# Dataset records:
====================
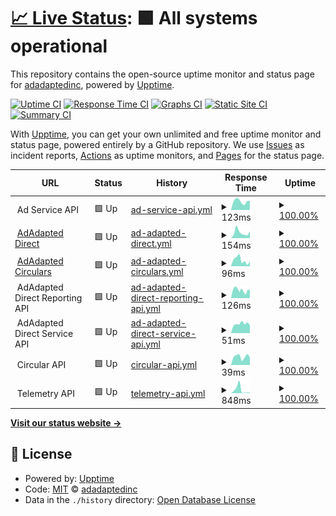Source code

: # [📈 Live Status](https://status.adadapted.com): <!--live status--> **🟩 All systems operational**

This repository contains the open-source uptime monitor and status page for [adadaptedinc](https://status.adadapted.com), powered by [Upptime](https://github.com/upptime/upptime).

[![Uptime CI](https://github.com/adadaptedinc/upptime-production/workflows/Uptime%20CI/badge.svg)](https://github.com/adadaptedinc/upptime-production/actions?query=workflow%3A%22Uptime+CI%22)
[![Response Time CI](https://github.com/adadaptedinc/upptime-production/workflows/Response%20Time%20CI/badge.svg)](https://github.com/adadaptedinc/upptime-production/actions?query=workflow%3A%22Response+Time+CI%22)
[![Graphs CI](https://github.com/adadaptedinc/upptime-production/workflows/Graphs%20CI/badge.svg)](https://github.com/adadaptedinc/upptime-production/actions?query=workflow%3A%22Graphs+CI%22)
[![Static Site CI](https://github.com/adadaptedinc/upptime-production/workflows/Static%20Site%20CI/badge.svg)](https://github.com/adadaptedinc/upptime-production/actions?query=workflow%3A%22Static+Site+CI%22)
[![Summary CI](https://github.com/adadaptedinc/upptime-production/workflows/Summary%20CI/badge.svg)](https://github.com/adadaptedinc/upptime-production/actions?query=workflow%3A%22Summary+CI%22)

With [Upptime](https://upptime.js.org), you can get your own unlimited and free uptime monitor and status page, powered entirely by a GitHub repository. We use [Issues](https://github.com/adadaptedinc/upptime-production/issues) as incident reports, [Actions](https://github.com/adadaptedinc/upptime-production/actions) as uptime monitors, and [Pages](https://status.adadapted.com) for the status page.

<!--start: status pages-->
<!-- This summary is generated by Upptime (https://github.com/upptime/upptime) -->
<!-- Do not edit this manually, your changes will be overwritten -->
<!-- prettier-ignore -->
| URL | Status | History | Response Time | Uptime |
| --- | ------ | ------- | ------------- | ------ |
| <img alt="" src="https://icons.duckduckgo.com/ip3/null.ico" height="13"> Ad Service API | 🟩 Up | [ad-service-api.yml](https://github.com/adadaptedinc/upptime-production/commits/HEAD/history/ad-service-api.yml) | <details><summary><img alt="Response time graph" src="./graphs/ad-service-api/response-time-week.png" height="20"> 123ms</summary><br><a href="https://status.adadapted.com/history/ad-service-api"><img alt="Response time 350" src="https://img.shields.io/endpoint?url=https%3A%2F%2Fraw.githubusercontent.com%2Fadadaptedinc%2Fupptime-production%2FHEAD%2Fapi%2Fad-service-api%2Fresponse-time.json"></a><br><a href="https://status.adadapted.com/history/ad-service-api"><img alt="24-hour response time 127" src="https://img.shields.io/endpoint?url=https%3A%2F%2Fraw.githubusercontent.com%2Fadadaptedinc%2Fupptime-production%2FHEAD%2Fapi%2Fad-service-api%2Fresponse-time-day.json"></a><br><a href="https://status.adadapted.com/history/ad-service-api"><img alt="7-day response time 123" src="https://img.shields.io/endpoint?url=https%3A%2F%2Fraw.githubusercontent.com%2Fadadaptedinc%2Fupptime-production%2FHEAD%2Fapi%2Fad-service-api%2Fresponse-time-week.json"></a><br><a href="https://status.adadapted.com/history/ad-service-api"><img alt="30-day response time 131" src="https://img.shields.io/endpoint?url=https%3A%2F%2Fraw.githubusercontent.com%2Fadadaptedinc%2Fupptime-production%2FHEAD%2Fapi%2Fad-service-api%2Fresponse-time-month.json"></a><br><a href="https://status.adadapted.com/history/ad-service-api"><img alt="1-year response time 350" src="https://img.shields.io/endpoint?url=https%3A%2F%2Fraw.githubusercontent.com%2Fadadaptedinc%2Fupptime-production%2FHEAD%2Fapi%2Fad-service-api%2Fresponse-time-year.json"></a></details> | <details><summary><a href="https://status.adadapted.com/history/ad-service-api">100.00%</a></summary><a href="https://status.adadapted.com/history/ad-service-api"><img alt="All-time uptime 99.98%" src="https://img.shields.io/endpoint?url=https%3A%2F%2Fraw.githubusercontent.com%2Fadadaptedinc%2Fupptime-production%2FHEAD%2Fapi%2Fad-service-api%2Fuptime.json"></a><br><a href="https://status.adadapted.com/history/ad-service-api"><img alt="24-hour uptime 100.00%" src="https://img.shields.io/endpoint?url=https%3A%2F%2Fraw.githubusercontent.com%2Fadadaptedinc%2Fupptime-production%2FHEAD%2Fapi%2Fad-service-api%2Fuptime-day.json"></a><br><a href="https://status.adadapted.com/history/ad-service-api"><img alt="7-day uptime 100.00%" src="https://img.shields.io/endpoint?url=https%3A%2F%2Fraw.githubusercontent.com%2Fadadaptedinc%2Fupptime-production%2FHEAD%2Fapi%2Fad-service-api%2Fuptime-week.json"></a><br><a href="https://status.adadapted.com/history/ad-service-api"><img alt="30-day uptime 100.00%" src="https://img.shields.io/endpoint?url=https%3A%2F%2Fraw.githubusercontent.com%2Fadadaptedinc%2Fupptime-production%2FHEAD%2Fapi%2Fad-service-api%2Fuptime-month.json"></a><br><a href="https://status.adadapted.com/history/ad-service-api"><img alt="1-year uptime 99.98%" src="https://img.shields.io/endpoint?url=https%3A%2F%2Fraw.githubusercontent.com%2Fadadaptedinc%2Fupptime-production%2FHEAD%2Fapi%2Fad-service-api%2Fuptime-year.json"></a></details>
| <img alt="" src="https://icons.duckduckgo.com/ip3/direct.adadapted.com.ico" height="13"> [AdAdapted Direct](https://direct.adadapted.com) | 🟩 Up | [ad-adapted-direct.yml](https://github.com/adadaptedinc/upptime-production/commits/HEAD/history/ad-adapted-direct.yml) | <details><summary><img alt="Response time graph" src="./graphs/ad-adapted-direct/response-time-week.png" height="20"> 154ms</summary><br><a href="https://status.adadapted.com/history/ad-adapted-direct"><img alt="Response time 120" src="https://img.shields.io/endpoint?url=https%3A%2F%2Fraw.githubusercontent.com%2Fadadaptedinc%2Fupptime-production%2FHEAD%2Fapi%2Fad-adapted-direct%2Fresponse-time.json"></a><br><a href="https://status.adadapted.com/history/ad-adapted-direct"><img alt="24-hour response time 184" src="https://img.shields.io/endpoint?url=https%3A%2F%2Fraw.githubusercontent.com%2Fadadaptedinc%2Fupptime-production%2FHEAD%2Fapi%2Fad-adapted-direct%2Fresponse-time-day.json"></a><br><a href="https://status.adadapted.com/history/ad-adapted-direct"><img alt="7-day response time 154" src="https://img.shields.io/endpoint?url=https%3A%2F%2Fraw.githubusercontent.com%2Fadadaptedinc%2Fupptime-production%2FHEAD%2Fapi%2Fad-adapted-direct%2Fresponse-time-week.json"></a><br><a href="https://status.adadapted.com/history/ad-adapted-direct"><img alt="30-day response time 138" src="https://img.shields.io/endpoint?url=https%3A%2F%2Fraw.githubusercontent.com%2Fadadaptedinc%2Fupptime-production%2FHEAD%2Fapi%2Fad-adapted-direct%2Fresponse-time-month.json"></a><br><a href="https://status.adadapted.com/history/ad-adapted-direct"><img alt="1-year response time 121" src="https://img.shields.io/endpoint?url=https%3A%2F%2Fraw.githubusercontent.com%2Fadadaptedinc%2Fupptime-production%2FHEAD%2Fapi%2Fad-adapted-direct%2Fresponse-time-year.json"></a></details> | <details><summary><a href="https://status.adadapted.com/history/ad-adapted-direct">100.00%</a></summary><a href="https://status.adadapted.com/history/ad-adapted-direct"><img alt="All-time uptime 100.00%" src="https://img.shields.io/endpoint?url=https%3A%2F%2Fraw.githubusercontent.com%2Fadadaptedinc%2Fupptime-production%2FHEAD%2Fapi%2Fad-adapted-direct%2Fuptime.json"></a><br><a href="https://status.adadapted.com/history/ad-adapted-direct"><img alt="24-hour uptime 100.00%" src="https://img.shields.io/endpoint?url=https%3A%2F%2Fraw.githubusercontent.com%2Fadadaptedinc%2Fupptime-production%2FHEAD%2Fapi%2Fad-adapted-direct%2Fuptime-day.json"></a><br><a href="https://status.adadapted.com/history/ad-adapted-direct"><img alt="7-day uptime 100.00%" src="https://img.shields.io/endpoint?url=https%3A%2F%2Fraw.githubusercontent.com%2Fadadaptedinc%2Fupptime-production%2FHEAD%2Fapi%2Fad-adapted-direct%2Fuptime-week.json"></a><br><a href="https://status.adadapted.com/history/ad-adapted-direct"><img alt="30-day uptime 100.00%" src="https://img.shields.io/endpoint?url=https%3A%2F%2Fraw.githubusercontent.com%2Fadadaptedinc%2Fupptime-production%2FHEAD%2Fapi%2Fad-adapted-direct%2Fuptime-month.json"></a><br><a href="https://status.adadapted.com/history/ad-adapted-direct"><img alt="1-year uptime 100.00%" src="https://img.shields.io/endpoint?url=https%3A%2F%2Fraw.githubusercontent.com%2Fadadaptedinc%2Fupptime-production%2FHEAD%2Fapi%2Fad-adapted-direct%2Fuptime-year.json"></a></details>
| <img alt="" src="https://icons.duckduckgo.com/ip3/circulars.adadapted.com.ico" height="13"> [AdAdapted Circulars](https://circulars.adadapted.com) | 🟩 Up | [ad-adapted-circulars.yml](https://github.com/adadaptedinc/upptime-production/commits/HEAD/history/ad-adapted-circulars.yml) | <details><summary><img alt="Response time graph" src="./graphs/ad-adapted-circulars/response-time-week.png" height="20"> 96ms</summary><br><a href="https://status.adadapted.com/history/ad-adapted-circulars"><img alt="Response time 104" src="https://img.shields.io/endpoint?url=https%3A%2F%2Fraw.githubusercontent.com%2Fadadaptedinc%2Fupptime-production%2FHEAD%2Fapi%2Fad-adapted-circulars%2Fresponse-time.json"></a><br><a href="https://status.adadapted.com/history/ad-adapted-circulars"><img alt="24-hour response time 72" src="https://img.shields.io/endpoint?url=https%3A%2F%2Fraw.githubusercontent.com%2Fadadaptedinc%2Fupptime-production%2FHEAD%2Fapi%2Fad-adapted-circulars%2Fresponse-time-day.json"></a><br><a href="https://status.adadapted.com/history/ad-adapted-circulars"><img alt="7-day response time 96" src="https://img.shields.io/endpoint?url=https%3A%2F%2Fraw.githubusercontent.com%2Fadadaptedinc%2Fupptime-production%2FHEAD%2Fapi%2Fad-adapted-circulars%2Fresponse-time-week.json"></a><br><a href="https://status.adadapted.com/history/ad-adapted-circulars"><img alt="30-day response time 112" src="https://img.shields.io/endpoint?url=https%3A%2F%2Fraw.githubusercontent.com%2Fadadaptedinc%2Fupptime-production%2FHEAD%2Fapi%2Fad-adapted-circulars%2Fresponse-time-month.json"></a><br><a href="https://status.adadapted.com/history/ad-adapted-circulars"><img alt="1-year response time 99" src="https://img.shields.io/endpoint?url=https%3A%2F%2Fraw.githubusercontent.com%2Fadadaptedinc%2Fupptime-production%2FHEAD%2Fapi%2Fad-adapted-circulars%2Fresponse-time-year.json"></a></details> | <details><summary><a href="https://status.adadapted.com/history/ad-adapted-circulars">100.00%</a></summary><a href="https://status.adadapted.com/history/ad-adapted-circulars"><img alt="All-time uptime 100.00%" src="https://img.shields.io/endpoint?url=https%3A%2F%2Fraw.githubusercontent.com%2Fadadaptedinc%2Fupptime-production%2FHEAD%2Fapi%2Fad-adapted-circulars%2Fuptime.json"></a><br><a href="https://status.adadapted.com/history/ad-adapted-circulars"><img alt="24-hour uptime 100.00%" src="https://img.shields.io/endpoint?url=https%3A%2F%2Fraw.githubusercontent.com%2Fadadaptedinc%2Fupptime-production%2FHEAD%2Fapi%2Fad-adapted-circulars%2Fuptime-day.json"></a><br><a href="https://status.adadapted.com/history/ad-adapted-circulars"><img alt="7-day uptime 100.00%" src="https://img.shields.io/endpoint?url=https%3A%2F%2Fraw.githubusercontent.com%2Fadadaptedinc%2Fupptime-production%2FHEAD%2Fapi%2Fad-adapted-circulars%2Fuptime-week.json"></a><br><a href="https://status.adadapted.com/history/ad-adapted-circulars"><img alt="30-day uptime 100.00%" src="https://img.shields.io/endpoint?url=https%3A%2F%2Fraw.githubusercontent.com%2Fadadaptedinc%2Fupptime-production%2FHEAD%2Fapi%2Fad-adapted-circulars%2Fuptime-month.json"></a><br><a href="https://status.adadapted.com/history/ad-adapted-circulars"><img alt="1-year uptime 100.00%" src="https://img.shields.io/endpoint?url=https%3A%2F%2Fraw.githubusercontent.com%2Fadadaptedinc%2Fupptime-production%2FHEAD%2Fapi%2Fad-adapted-circulars%2Fuptime-year.json"></a></details>
| <img alt="" src="https://icons.duckduckgo.com/ip3/null.ico" height="13"> AdAdapted Direct Reporting API | 🟩 Up | [ad-adapted-direct-reporting-api.yml](https://github.com/adadaptedinc/upptime-production/commits/HEAD/history/ad-adapted-direct-reporting-api.yml) | <details><summary><img alt="Response time graph" src="./graphs/ad-adapted-direct-reporting-api/response-time-week.png" height="20"> 126ms</summary><br><a href="https://status.adadapted.com/history/ad-adapted-direct-reporting-api"><img alt="Response time 245" src="https://img.shields.io/endpoint?url=https%3A%2F%2Fraw.githubusercontent.com%2Fadadaptedinc%2Fupptime-production%2FHEAD%2Fapi%2Fad-adapted-direct-reporting-api%2Fresponse-time.json"></a><br><a href="https://status.adadapted.com/history/ad-adapted-direct-reporting-api"><img alt="24-hour response time 128" src="https://img.shields.io/endpoint?url=https%3A%2F%2Fraw.githubusercontent.com%2Fadadaptedinc%2Fupptime-production%2FHEAD%2Fapi%2Fad-adapted-direct-reporting-api%2Fresponse-time-day.json"></a><br><a href="https://status.adadapted.com/history/ad-adapted-direct-reporting-api"><img alt="7-day response time 126" src="https://img.shields.io/endpoint?url=https%3A%2F%2Fraw.githubusercontent.com%2Fadadaptedinc%2Fupptime-production%2FHEAD%2Fapi%2Fad-adapted-direct-reporting-api%2Fresponse-time-week.json"></a><br><a href="https://status.adadapted.com/history/ad-adapted-direct-reporting-api"><img alt="30-day response time 125" src="https://img.shields.io/endpoint?url=https%3A%2F%2Fraw.githubusercontent.com%2Fadadaptedinc%2Fupptime-production%2FHEAD%2Fapi%2Fad-adapted-direct-reporting-api%2Fresponse-time-month.json"></a><br><a href="https://status.adadapted.com/history/ad-adapted-direct-reporting-api"><img alt="1-year response time 247" src="https://img.shields.io/endpoint?url=https%3A%2F%2Fraw.githubusercontent.com%2Fadadaptedinc%2Fupptime-production%2FHEAD%2Fapi%2Fad-adapted-direct-reporting-api%2Fresponse-time-year.json"></a></details> | <details><summary><a href="https://status.adadapted.com/history/ad-adapted-direct-reporting-api">100.00%</a></summary><a href="https://status.adadapted.com/history/ad-adapted-direct-reporting-api"><img alt="All-time uptime 99.96%" src="https://img.shields.io/endpoint?url=https%3A%2F%2Fraw.githubusercontent.com%2Fadadaptedinc%2Fupptime-production%2FHEAD%2Fapi%2Fad-adapted-direct-reporting-api%2Fuptime.json"></a><br><a href="https://status.adadapted.com/history/ad-adapted-direct-reporting-api"><img alt="24-hour uptime 100.00%" src="https://img.shields.io/endpoint?url=https%3A%2F%2Fraw.githubusercontent.com%2Fadadaptedinc%2Fupptime-production%2FHEAD%2Fapi%2Fad-adapted-direct-reporting-api%2Fuptime-day.json"></a><br><a href="https://status.adadapted.com/history/ad-adapted-direct-reporting-api"><img alt="7-day uptime 100.00%" src="https://img.shields.io/endpoint?url=https%3A%2F%2Fraw.githubusercontent.com%2Fadadaptedinc%2Fupptime-production%2FHEAD%2Fapi%2Fad-adapted-direct-reporting-api%2Fuptime-week.json"></a><br><a href="https://status.adadapted.com/history/ad-adapted-direct-reporting-api"><img alt="30-day uptime 100.00%" src="https://img.shields.io/endpoint?url=https%3A%2F%2Fraw.githubusercontent.com%2Fadadaptedinc%2Fupptime-production%2FHEAD%2Fapi%2Fad-adapted-direct-reporting-api%2Fuptime-month.json"></a><br><a href="https://status.adadapted.com/history/ad-adapted-direct-reporting-api"><img alt="1-year uptime 99.94%" src="https://img.shields.io/endpoint?url=https%3A%2F%2Fraw.githubusercontent.com%2Fadadaptedinc%2Fupptime-production%2FHEAD%2Fapi%2Fad-adapted-direct-reporting-api%2Fuptime-year.json"></a></details>
| <img alt="" src="https://icons.duckduckgo.com/ip3/null.ico" height="13"> AdAdapted Direct Service API | 🟩 Up | [ad-adapted-direct-service-api.yml](https://github.com/adadaptedinc/upptime-production/commits/HEAD/history/ad-adapted-direct-service-api.yml) | <details><summary><img alt="Response time graph" src="./graphs/ad-adapted-direct-service-api/response-time-week.png" height="20"> 51ms</summary><br><a href="https://status.adadapted.com/history/ad-adapted-direct-service-api"><img alt="Response time 221" src="https://img.shields.io/endpoint?url=https%3A%2F%2Fraw.githubusercontent.com%2Fadadaptedinc%2Fupptime-production%2FHEAD%2Fapi%2Fad-adapted-direct-service-api%2Fresponse-time.json"></a><br><a href="https://status.adadapted.com/history/ad-adapted-direct-service-api"><img alt="24-hour response time 44" src="https://img.shields.io/endpoint?url=https%3A%2F%2Fraw.githubusercontent.com%2Fadadaptedinc%2Fupptime-production%2FHEAD%2Fapi%2Fad-adapted-direct-service-api%2Fresponse-time-day.json"></a><br><a href="https://status.adadapted.com/history/ad-adapted-direct-service-api"><img alt="7-day response time 51" src="https://img.shields.io/endpoint?url=https%3A%2F%2Fraw.githubusercontent.com%2Fadadaptedinc%2Fupptime-production%2FHEAD%2Fapi%2Fad-adapted-direct-service-api%2Fresponse-time-week.json"></a><br><a href="https://status.adadapted.com/history/ad-adapted-direct-service-api"><img alt="30-day response time 52" src="https://img.shields.io/endpoint?url=https%3A%2F%2Fraw.githubusercontent.com%2Fadadaptedinc%2Fupptime-production%2FHEAD%2Fapi%2Fad-adapted-direct-service-api%2Fresponse-time-month.json"></a><br><a href="https://status.adadapted.com/history/ad-adapted-direct-service-api"><img alt="1-year response time 238" src="https://img.shields.io/endpoint?url=https%3A%2F%2Fraw.githubusercontent.com%2Fadadaptedinc%2Fupptime-production%2FHEAD%2Fapi%2Fad-adapted-direct-service-api%2Fresponse-time-year.json"></a></details> | <details><summary><a href="https://status.adadapted.com/history/ad-adapted-direct-service-api">100.00%</a></summary><a href="https://status.adadapted.com/history/ad-adapted-direct-service-api"><img alt="All-time uptime 100.00%" src="https://img.shields.io/endpoint?url=https%3A%2F%2Fraw.githubusercontent.com%2Fadadaptedinc%2Fupptime-production%2FHEAD%2Fapi%2Fad-adapted-direct-service-api%2Fuptime.json"></a><br><a href="https://status.adadapted.com/history/ad-adapted-direct-service-api"><img alt="24-hour uptime 100.00%" src="https://img.shields.io/endpoint?url=https%3A%2F%2Fraw.githubusercontent.com%2Fadadaptedinc%2Fupptime-production%2FHEAD%2Fapi%2Fad-adapted-direct-service-api%2Fuptime-day.json"></a><br><a href="https://status.adadapted.com/history/ad-adapted-direct-service-api"><img alt="7-day uptime 100.00%" src="https://img.shields.io/endpoint?url=https%3A%2F%2Fraw.githubusercontent.com%2Fadadaptedinc%2Fupptime-production%2FHEAD%2Fapi%2Fad-adapted-direct-service-api%2Fuptime-week.json"></a><br><a href="https://status.adadapted.com/history/ad-adapted-direct-service-api"><img alt="30-day uptime 100.00%" src="https://img.shields.io/endpoint?url=https%3A%2F%2Fraw.githubusercontent.com%2Fadadaptedinc%2Fupptime-production%2FHEAD%2Fapi%2Fad-adapted-direct-service-api%2Fuptime-month.json"></a><br><a href="https://status.adadapted.com/history/ad-adapted-direct-service-api"><img alt="1-year uptime 100.00%" src="https://img.shields.io/endpoint?url=https%3A%2F%2Fraw.githubusercontent.com%2Fadadaptedinc%2Fupptime-production%2FHEAD%2Fapi%2Fad-adapted-direct-service-api%2Fuptime-year.json"></a></details>
| <img alt="" src="https://icons.duckduckgo.com/ip3/null.ico" height="13"> Circular API | 🟩 Up | [circular-api.yml](https://github.com/adadaptedinc/upptime-production/commits/HEAD/history/circular-api.yml) | <details><summary><img alt="Response time graph" src="./graphs/circular-api/response-time-week.png" height="20"> 39ms</summary><br><a href="https://status.adadapted.com/history/circular-api"><img alt="Response time 102" src="https://img.shields.io/endpoint?url=https%3A%2F%2Fraw.githubusercontent.com%2Fadadaptedinc%2Fupptime-production%2FHEAD%2Fapi%2Fcircular-api%2Fresponse-time.json"></a><br><a href="https://status.adadapted.com/history/circular-api"><img alt="24-hour response time 35" src="https://img.shields.io/endpoint?url=https%3A%2F%2Fraw.githubusercontent.com%2Fadadaptedinc%2Fupptime-production%2FHEAD%2Fapi%2Fcircular-api%2Fresponse-time-day.json"></a><br><a href="https://status.adadapted.com/history/circular-api"><img alt="7-day response time 39" src="https://img.shields.io/endpoint?url=https%3A%2F%2Fraw.githubusercontent.com%2Fadadaptedinc%2Fupptime-production%2FHEAD%2Fapi%2Fcircular-api%2Fresponse-time-week.json"></a><br><a href="https://status.adadapted.com/history/circular-api"><img alt="30-day response time 46" src="https://img.shields.io/endpoint?url=https%3A%2F%2Fraw.githubusercontent.com%2Fadadaptedinc%2Fupptime-production%2FHEAD%2Fapi%2Fcircular-api%2Fresponse-time-month.json"></a><br><a href="https://status.adadapted.com/history/circular-api"><img alt="1-year response time 122" src="https://img.shields.io/endpoint?url=https%3A%2F%2Fraw.githubusercontent.com%2Fadadaptedinc%2Fupptime-production%2FHEAD%2Fapi%2Fcircular-api%2Fresponse-time-year.json"></a></details> | <details><summary><a href="https://status.adadapted.com/history/circular-api">100.00%</a></summary><a href="https://status.adadapted.com/history/circular-api"><img alt="All-time uptime 100.00%" src="https://img.shields.io/endpoint?url=https%3A%2F%2Fraw.githubusercontent.com%2Fadadaptedinc%2Fupptime-production%2FHEAD%2Fapi%2Fcircular-api%2Fuptime.json"></a><br><a href="https://status.adadapted.com/history/circular-api"><img alt="24-hour uptime 100.00%" src="https://img.shields.io/endpoint?url=https%3A%2F%2Fraw.githubusercontent.com%2Fadadaptedinc%2Fupptime-production%2FHEAD%2Fapi%2Fcircular-api%2Fuptime-day.json"></a><br><a href="https://status.adadapted.com/history/circular-api"><img alt="7-day uptime 100.00%" src="https://img.shields.io/endpoint?url=https%3A%2F%2Fraw.githubusercontent.com%2Fadadaptedinc%2Fupptime-production%2FHEAD%2Fapi%2Fcircular-api%2Fuptime-week.json"></a><br><a href="https://status.adadapted.com/history/circular-api"><img alt="30-day uptime 100.00%" src="https://img.shields.io/endpoint?url=https%3A%2F%2Fraw.githubusercontent.com%2Fadadaptedinc%2Fupptime-production%2FHEAD%2Fapi%2Fcircular-api%2Fuptime-month.json"></a><br><a href="https://status.adadapted.com/history/circular-api"><img alt="1-year uptime 100.00%" src="https://img.shields.io/endpoint?url=https%3A%2F%2Fraw.githubusercontent.com%2Fadadaptedinc%2Fupptime-production%2FHEAD%2Fapi%2Fcircular-api%2Fuptime-year.json"></a></details>
| <img alt="" src="https://icons.duckduckgo.com/ip3/null.ico" height="13"> Telemetry API | 🟩 Up | [telemetry-api.yml](https://github.com/adadaptedinc/upptime-production/commits/HEAD/history/telemetry-api.yml) | <details><summary><img alt="Response time graph" src="./graphs/telemetry-api/response-time-week.png" height="20"> 848ms</summary><br><a href="https://status.adadapted.com/history/telemetry-api"><img alt="Response time 238" src="https://img.shields.io/endpoint?url=https%3A%2F%2Fraw.githubusercontent.com%2Fadadaptedinc%2Fupptime-production%2FHEAD%2Fapi%2Ftelemetry-api%2Fresponse-time.json"></a><br><a href="https://status.adadapted.com/history/telemetry-api"><img alt="24-hour response time 119" src="https://img.shields.io/endpoint?url=https%3A%2F%2Fraw.githubusercontent.com%2Fadadaptedinc%2Fupptime-production%2FHEAD%2Fapi%2Ftelemetry-api%2Fresponse-time-day.json"></a><br><a href="https://status.adadapted.com/history/telemetry-api"><img alt="7-day response time 848" src="https://img.shields.io/endpoint?url=https%3A%2F%2Fraw.githubusercontent.com%2Fadadaptedinc%2Fupptime-production%2FHEAD%2Fapi%2Ftelemetry-api%2Fresponse-time-week.json"></a><br><a href="https://status.adadapted.com/history/telemetry-api"><img alt="30-day response time 464" src="https://img.shields.io/endpoint?url=https%3A%2F%2Fraw.githubusercontent.com%2Fadadaptedinc%2Fupptime-production%2FHEAD%2Fapi%2Ftelemetry-api%2Fresponse-time-month.json"></a><br><a href="https://status.adadapted.com/history/telemetry-api"><img alt="1-year response time 262" src="https://img.shields.io/endpoint?url=https%3A%2F%2Fraw.githubusercontent.com%2Fadadaptedinc%2Fupptime-production%2FHEAD%2Fapi%2Ftelemetry-api%2Fresponse-time-year.json"></a></details> | <details><summary><a href="https://status.adadapted.com/history/telemetry-api">100.00%</a></summary><a href="https://status.adadapted.com/history/telemetry-api"><img alt="All-time uptime 99.99%" src="https://img.shields.io/endpoint?url=https%3A%2F%2Fraw.githubusercontent.com%2Fadadaptedinc%2Fupptime-production%2FHEAD%2Fapi%2Ftelemetry-api%2Fuptime.json"></a><br><a href="https://status.adadapted.com/history/telemetry-api"><img alt="24-hour uptime 100.00%" src="https://img.shields.io/endpoint?url=https%3A%2F%2Fraw.githubusercontent.com%2Fadadaptedinc%2Fupptime-production%2FHEAD%2Fapi%2Ftelemetry-api%2Fuptime-day.json"></a><br><a href="https://status.adadapted.com/history/telemetry-api"><img alt="7-day uptime 100.00%" src="https://img.shields.io/endpoint?url=https%3A%2F%2Fraw.githubusercontent.com%2Fadadaptedinc%2Fupptime-production%2FHEAD%2Fapi%2Ftelemetry-api%2Fuptime-week.json"></a><br><a href="https://status.adadapted.com/history/telemetry-api"><img alt="30-day uptime 100.00%" src="https://img.shields.io/endpoint?url=https%3A%2F%2Fraw.githubusercontent.com%2Fadadaptedinc%2Fupptime-production%2FHEAD%2Fapi%2Ftelemetry-api%2Fuptime-month.json"></a><br><a href="https://status.adadapted.com/history/telemetry-api"><img alt="1-year uptime 99.99%" src="https://img.shields.io/endpoint?url=https%3A%2F%2Fraw.githubusercontent.com%2Fadadaptedinc%2Fupptime-production%2FHEAD%2Fapi%2Ftelemetry-api%2Fuptime-year.json"></a></details>

<!--end: status pages-->

[**Visit our status website →**](https://status.adadapted.com)

## 📄 License

- Powered by: [Upptime](https://github.com/upptime/upptime)
- Code: [MIT](./LICENSE) © [adadaptedinc](https://status.adadapted.com)
- Data in the `./history` directory: [Open Database License](https://opendatacommons.org/licenses/odbl/1-0/)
====================
# Task instructions:
Keep only the lines from the one containing "<!--end: status pages-->" to the end of the entries, and repeat them exactly.

# Your solution:
<!--end: status pages-->

[**Visit our status website →**](https://status.adadapted.com)

## 📄 License

- Powered by: [Upptime](https://github.com/upptime/upptime)
- Code: [MIT](./LICENSE) © [adadaptedinc](https://status.adadapted.com)
- Data in the `./history` directory: [Open Database License](https://opendatacommons.org/licenses/odbl/1-0/)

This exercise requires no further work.